Tools for mapping high-throughput sequencing data Nuno A. Fonseca Johan Rung Alvis Brazma John C. Marioni Author Notes Bioinformatics, Volume 28, Issue 24, 1 December 2012, Pages 3169–3177, https://doi.org/10.1093/bioinformatics/bts605

To Align or not to Align

Aligners typically align against the entire genome and provide a output where the results can be visibly inspected (bam file via IGV). The must be used for detecting novel genes/transcripts. Quantitation of aligned reads to specific genes is typically done by separate program

PseudoAligners assign reads to the most appropriate transcript... can’t find novel genes/transcripts or other anomalies. Generally much faster than aligner and are likely more accurate (Recent improvements in salmon have increased its accuracy, at the expense of being somewhat slower than the original)

Typical Questions about alignment

  • What is the best aligner to use?
  • What Genome version should I use?
  • What Genome annotation should I use?

Answers

  • STAR - (Salmon or Kallisto) - subjective
  • Depends ! most recent or best annotated
  • GeneCode with caveats - know what is being annotated and what is not and how it effects your results

Questions not asked

  • What parameters should I use?

Answers

Most programs have lots of optional parameters that can tweak the results, but most are set to defaults that should work in most common situations.
 (Don’t touch what you don’t understand - especially if it gets you, your favorite answer)

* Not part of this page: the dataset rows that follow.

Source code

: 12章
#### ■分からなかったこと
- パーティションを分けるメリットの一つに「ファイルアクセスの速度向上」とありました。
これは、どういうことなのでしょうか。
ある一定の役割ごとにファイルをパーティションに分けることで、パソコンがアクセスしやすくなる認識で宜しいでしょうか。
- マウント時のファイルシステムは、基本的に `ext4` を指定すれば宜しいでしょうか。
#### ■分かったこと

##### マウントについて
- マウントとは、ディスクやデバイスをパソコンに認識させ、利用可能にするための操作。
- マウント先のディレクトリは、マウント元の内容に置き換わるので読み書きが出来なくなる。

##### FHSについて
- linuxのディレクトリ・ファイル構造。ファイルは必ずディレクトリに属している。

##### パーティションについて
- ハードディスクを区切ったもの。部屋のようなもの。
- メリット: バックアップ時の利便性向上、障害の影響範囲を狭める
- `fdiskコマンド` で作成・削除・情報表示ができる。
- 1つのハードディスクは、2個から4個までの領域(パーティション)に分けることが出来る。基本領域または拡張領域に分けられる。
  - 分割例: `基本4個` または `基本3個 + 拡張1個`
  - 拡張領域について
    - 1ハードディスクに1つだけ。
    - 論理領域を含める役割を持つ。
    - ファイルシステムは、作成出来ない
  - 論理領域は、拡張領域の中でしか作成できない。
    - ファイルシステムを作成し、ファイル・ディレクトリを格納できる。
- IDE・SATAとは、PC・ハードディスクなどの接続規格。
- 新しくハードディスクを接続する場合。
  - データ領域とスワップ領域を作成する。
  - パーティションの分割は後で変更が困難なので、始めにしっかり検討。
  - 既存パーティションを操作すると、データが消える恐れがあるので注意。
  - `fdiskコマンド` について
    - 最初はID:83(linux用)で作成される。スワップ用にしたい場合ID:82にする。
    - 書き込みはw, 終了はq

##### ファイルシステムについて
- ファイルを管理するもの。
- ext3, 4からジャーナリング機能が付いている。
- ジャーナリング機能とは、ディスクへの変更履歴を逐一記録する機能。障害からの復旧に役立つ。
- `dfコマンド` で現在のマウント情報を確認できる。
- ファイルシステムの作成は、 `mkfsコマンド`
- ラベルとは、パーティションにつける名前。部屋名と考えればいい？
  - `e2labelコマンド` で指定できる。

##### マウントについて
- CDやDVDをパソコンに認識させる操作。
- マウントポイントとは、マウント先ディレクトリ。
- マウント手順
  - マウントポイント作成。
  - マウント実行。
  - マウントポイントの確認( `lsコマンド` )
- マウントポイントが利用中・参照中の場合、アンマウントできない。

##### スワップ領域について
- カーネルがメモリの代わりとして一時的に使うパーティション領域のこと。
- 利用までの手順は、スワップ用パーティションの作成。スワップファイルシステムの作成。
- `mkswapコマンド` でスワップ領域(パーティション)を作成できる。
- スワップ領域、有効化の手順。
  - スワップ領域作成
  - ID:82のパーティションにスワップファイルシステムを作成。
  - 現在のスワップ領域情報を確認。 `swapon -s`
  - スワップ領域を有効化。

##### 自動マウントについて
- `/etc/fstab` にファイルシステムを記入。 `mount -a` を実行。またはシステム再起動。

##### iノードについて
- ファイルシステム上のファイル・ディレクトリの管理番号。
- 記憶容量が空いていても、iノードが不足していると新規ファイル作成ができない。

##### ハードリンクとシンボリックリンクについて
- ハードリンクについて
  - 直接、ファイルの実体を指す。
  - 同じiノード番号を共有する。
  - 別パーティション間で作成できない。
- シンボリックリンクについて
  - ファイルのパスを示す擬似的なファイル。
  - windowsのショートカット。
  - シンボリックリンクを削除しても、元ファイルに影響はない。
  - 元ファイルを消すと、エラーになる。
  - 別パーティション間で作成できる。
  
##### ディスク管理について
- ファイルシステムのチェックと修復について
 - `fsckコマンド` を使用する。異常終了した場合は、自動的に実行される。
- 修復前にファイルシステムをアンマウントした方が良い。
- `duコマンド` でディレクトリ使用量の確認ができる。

Special Consideration for Alternate Splicing Events

To add to the mRNA mapping problem is the existance of alternate splicing events. Attempting to identify alternate splicing in RNASEQ data is not something for the novice to attempt! .... get professional help alt_splice

Post Alignment QC Programs

RSeQC package provides a number of useful modules that can comprehensively evaluate high throughput sequence data especially RNA-seq data. “Basic modules” quickly inspect sequence quality, nucleotide composition bias, PCR bias and GC bias, while “RNA-seq specific modules” investigate sequencing saturation status of both splicing junction detection and expression estimation, mapped reads clipping profile, mapped reads distribution, coverage uniformity over gene body, reproducibility, strand specificity and splice junction annotation.

MultiQC is a modular tool to aggregate results from bioinformatics analyses across many samples into a single report.

Picard Tools - RNAseqMetrics is a module that produces metrics about the alignment of RNA-seq reads within a SAM file to genes

RSeQC example of plot types

Post Alignment Cleanup Programs

Picard is a set of command line tools for manipulating high- throughput sequencing (HTS) data and formats such as SAM/ BAM/CRAM and VCF. (mark pcr duplicates)

Samtools provide various utilities for manipulating alignments in the SAM/BAM format, including sorting, merging, indexing and generating alignments in a per-position format.

BamTools is a command-line toolkit for reading, writing, and manipulating BAM (genome alignment) files.